In housing, which is more important: People or markets?
This article comes from reporter Jennifer Robison of the Las Vegas Review-Journal, who says the city is about to get another case of housing whiplash: “A mere three months after a new state law eased bank foreclosure requirements, yet another state law taking effect Tuesday layers on new rules. Observers on both sides of `The Homeowner’s Bill of Rights’ agree it will throw another kink into Nevada’s moribund foreclosure segment. The question is what’s more important: Protecting homeowners who are behind on payments or promoting speedy recovery of the state’s housing market?” She notes that foreclosures and short sales made up 56 percent of all closings statewide. In Las Vegas, 40,000 single-family homes sit empty. Yet the area has less than two months of home inventory available. The shortage “has helped distort the market, driving median prices up more than 30 percent year-over-year.”

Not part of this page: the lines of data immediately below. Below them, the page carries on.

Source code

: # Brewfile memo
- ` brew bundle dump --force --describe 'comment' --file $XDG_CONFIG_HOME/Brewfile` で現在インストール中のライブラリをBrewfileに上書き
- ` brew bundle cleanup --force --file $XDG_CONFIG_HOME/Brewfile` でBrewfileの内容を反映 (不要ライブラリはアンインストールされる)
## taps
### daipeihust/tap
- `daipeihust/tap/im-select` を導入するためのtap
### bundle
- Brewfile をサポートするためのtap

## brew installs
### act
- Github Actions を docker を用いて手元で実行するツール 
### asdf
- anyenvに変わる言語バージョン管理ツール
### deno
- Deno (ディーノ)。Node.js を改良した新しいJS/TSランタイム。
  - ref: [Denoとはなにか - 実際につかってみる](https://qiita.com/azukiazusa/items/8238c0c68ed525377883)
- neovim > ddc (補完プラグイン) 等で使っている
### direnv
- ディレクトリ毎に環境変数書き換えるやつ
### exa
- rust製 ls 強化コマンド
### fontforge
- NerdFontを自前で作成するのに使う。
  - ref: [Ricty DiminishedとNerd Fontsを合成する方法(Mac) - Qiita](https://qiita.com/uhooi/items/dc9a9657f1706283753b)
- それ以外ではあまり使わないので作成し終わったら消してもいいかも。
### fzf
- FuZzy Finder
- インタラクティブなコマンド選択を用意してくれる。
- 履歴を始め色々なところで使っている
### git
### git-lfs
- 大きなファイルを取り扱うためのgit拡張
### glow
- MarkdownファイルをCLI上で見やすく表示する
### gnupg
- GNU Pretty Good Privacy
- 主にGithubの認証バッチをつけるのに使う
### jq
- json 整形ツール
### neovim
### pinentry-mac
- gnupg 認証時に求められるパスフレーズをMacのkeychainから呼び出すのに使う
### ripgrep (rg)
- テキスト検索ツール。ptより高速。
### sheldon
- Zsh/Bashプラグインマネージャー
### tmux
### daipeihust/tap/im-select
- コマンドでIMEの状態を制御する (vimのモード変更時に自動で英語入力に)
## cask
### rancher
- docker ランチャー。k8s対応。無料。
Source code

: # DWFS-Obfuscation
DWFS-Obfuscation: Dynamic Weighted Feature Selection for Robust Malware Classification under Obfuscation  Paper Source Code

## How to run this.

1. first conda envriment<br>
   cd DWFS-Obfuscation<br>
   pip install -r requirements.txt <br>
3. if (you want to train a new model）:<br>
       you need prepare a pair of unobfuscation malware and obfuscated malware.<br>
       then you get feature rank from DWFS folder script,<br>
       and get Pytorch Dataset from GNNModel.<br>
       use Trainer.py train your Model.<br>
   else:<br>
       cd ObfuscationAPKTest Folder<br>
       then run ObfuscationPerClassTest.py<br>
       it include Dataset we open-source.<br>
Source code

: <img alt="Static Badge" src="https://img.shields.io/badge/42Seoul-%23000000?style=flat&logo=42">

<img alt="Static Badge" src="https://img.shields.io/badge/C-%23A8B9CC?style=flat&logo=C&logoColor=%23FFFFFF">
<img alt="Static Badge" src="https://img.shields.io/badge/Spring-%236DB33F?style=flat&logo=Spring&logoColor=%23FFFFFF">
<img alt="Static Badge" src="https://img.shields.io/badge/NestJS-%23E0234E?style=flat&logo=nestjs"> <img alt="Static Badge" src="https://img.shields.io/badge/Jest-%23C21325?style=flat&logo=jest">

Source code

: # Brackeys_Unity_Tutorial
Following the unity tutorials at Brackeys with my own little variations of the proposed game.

You love the Classic Roll at Cinnabon, admit it
A mere 880 calories in every “swirly pillow of dough dripping with cinnamon, brown sugar, margarine, and cream-cheese frosting,” writes Duane Stanford. There’s a business story, too, or else it wouldn’t be in Bloomberg Businessweek. But the real pleasure here is the over-the-top foodie writing, like this: “The plastic knife cuts through an outside that’s mildly crusty before giving way to a softer middle. Frosting melts into the ridges of the bun, which sits in a brown puddle of excess. Take a bite and the buttery flavor bathes the edges of the tongue as the gritty sweetness of sugar and cinnamon washes over the tip.” OK, so this has nothing to do with finance. Who cares? Have a great weekend.